[Devel] Re: design of user namespaces
Serge E. Hallyn
serue at us.ibm.com
Fri Jun 20 14:47:46 PDT 2008
Quoting Serge E. Hallyn (serue at us.ibm.com):
> > Just skimming through your patch I don't expect we will need the list
> > of children, and not having should reduct our locking burden.
>
> Hmm, that's true. I can't see a reason for that. Thanks!
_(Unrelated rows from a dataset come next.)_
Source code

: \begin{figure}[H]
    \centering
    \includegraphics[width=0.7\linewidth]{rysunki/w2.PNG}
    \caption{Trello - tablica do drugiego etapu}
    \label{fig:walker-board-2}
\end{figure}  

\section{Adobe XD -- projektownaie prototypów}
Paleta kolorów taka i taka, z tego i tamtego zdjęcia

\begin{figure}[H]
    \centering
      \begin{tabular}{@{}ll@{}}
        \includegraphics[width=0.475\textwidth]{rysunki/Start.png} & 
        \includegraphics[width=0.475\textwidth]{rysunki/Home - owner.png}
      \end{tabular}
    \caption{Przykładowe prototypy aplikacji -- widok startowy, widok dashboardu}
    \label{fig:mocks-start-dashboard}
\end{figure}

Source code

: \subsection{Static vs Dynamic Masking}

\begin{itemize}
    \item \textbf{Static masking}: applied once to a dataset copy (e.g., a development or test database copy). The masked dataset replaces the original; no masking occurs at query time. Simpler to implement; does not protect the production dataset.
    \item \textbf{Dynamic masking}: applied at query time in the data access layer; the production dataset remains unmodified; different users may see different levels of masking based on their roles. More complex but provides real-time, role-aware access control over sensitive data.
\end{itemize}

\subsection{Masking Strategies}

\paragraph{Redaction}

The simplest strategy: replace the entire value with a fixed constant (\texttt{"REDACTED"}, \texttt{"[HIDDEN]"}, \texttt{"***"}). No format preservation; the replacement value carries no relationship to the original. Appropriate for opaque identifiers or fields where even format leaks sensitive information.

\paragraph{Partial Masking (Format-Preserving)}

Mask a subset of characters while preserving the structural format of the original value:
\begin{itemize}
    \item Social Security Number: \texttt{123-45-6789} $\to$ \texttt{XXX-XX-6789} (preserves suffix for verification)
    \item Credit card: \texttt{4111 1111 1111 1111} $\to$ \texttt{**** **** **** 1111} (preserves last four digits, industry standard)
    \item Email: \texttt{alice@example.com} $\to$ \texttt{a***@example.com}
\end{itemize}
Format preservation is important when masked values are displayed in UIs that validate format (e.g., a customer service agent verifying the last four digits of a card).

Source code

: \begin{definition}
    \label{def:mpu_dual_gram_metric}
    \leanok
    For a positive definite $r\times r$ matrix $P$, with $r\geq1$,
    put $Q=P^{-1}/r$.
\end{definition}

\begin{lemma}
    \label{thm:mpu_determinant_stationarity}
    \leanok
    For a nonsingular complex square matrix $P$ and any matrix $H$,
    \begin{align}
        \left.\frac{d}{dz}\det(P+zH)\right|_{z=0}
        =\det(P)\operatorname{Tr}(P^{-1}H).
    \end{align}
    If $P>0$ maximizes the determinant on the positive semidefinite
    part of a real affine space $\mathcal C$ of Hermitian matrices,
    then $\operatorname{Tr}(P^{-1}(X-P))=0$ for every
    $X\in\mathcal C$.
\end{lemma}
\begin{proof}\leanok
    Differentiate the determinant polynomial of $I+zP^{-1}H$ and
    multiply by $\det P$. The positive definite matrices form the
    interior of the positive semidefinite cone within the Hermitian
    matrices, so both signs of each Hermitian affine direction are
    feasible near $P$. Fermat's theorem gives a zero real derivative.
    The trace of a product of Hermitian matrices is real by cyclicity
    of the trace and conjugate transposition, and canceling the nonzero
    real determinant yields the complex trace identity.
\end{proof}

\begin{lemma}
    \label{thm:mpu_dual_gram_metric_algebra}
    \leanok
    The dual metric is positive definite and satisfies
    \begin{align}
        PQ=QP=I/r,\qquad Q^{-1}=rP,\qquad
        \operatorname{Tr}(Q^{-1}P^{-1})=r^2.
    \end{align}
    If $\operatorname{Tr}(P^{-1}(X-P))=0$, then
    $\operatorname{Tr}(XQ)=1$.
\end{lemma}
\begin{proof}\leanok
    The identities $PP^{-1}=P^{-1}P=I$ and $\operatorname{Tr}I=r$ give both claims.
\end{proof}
BTW here is the new, slightly smaller patch:
>From d17fbd87d97f64a0e879a7efbe5e1835fc573eae Mon Sep 17 00:00:00 2001
From: Serge Hallyn <serge at us.ibm.com>
Date: Thu, 19 Jun 2008 20:18:17 -0500
Subject: [PATCH 1/1] user namespaces: introduce user_struct->user_namespace relationship
When a task does clone(CLONE_NEWNS), the task's user is the 'creator' of the
new user_namespace, and the user_namespace is tacked onto a list of those
created by this user.
When we create or put a user in a namespace, we also do so for all creator
users up the creator chain.
Changelog:
Jun 20: Eric Biederman pointed out the sibling/child_user_ns
list is unnecessary!
Signed-off-by: Serge Hallyn <serge at us.ibm.com>
---
include/linux/sched.h | 1 +
include/linux/user_namespace.h | 1 +
kernel/user.c | 66 +++++++++++++++++++++++++++++++++++++++-
kernel/user_namespace.c | 15 +++------
4 files changed, 72 insertions(+), 11 deletions(-)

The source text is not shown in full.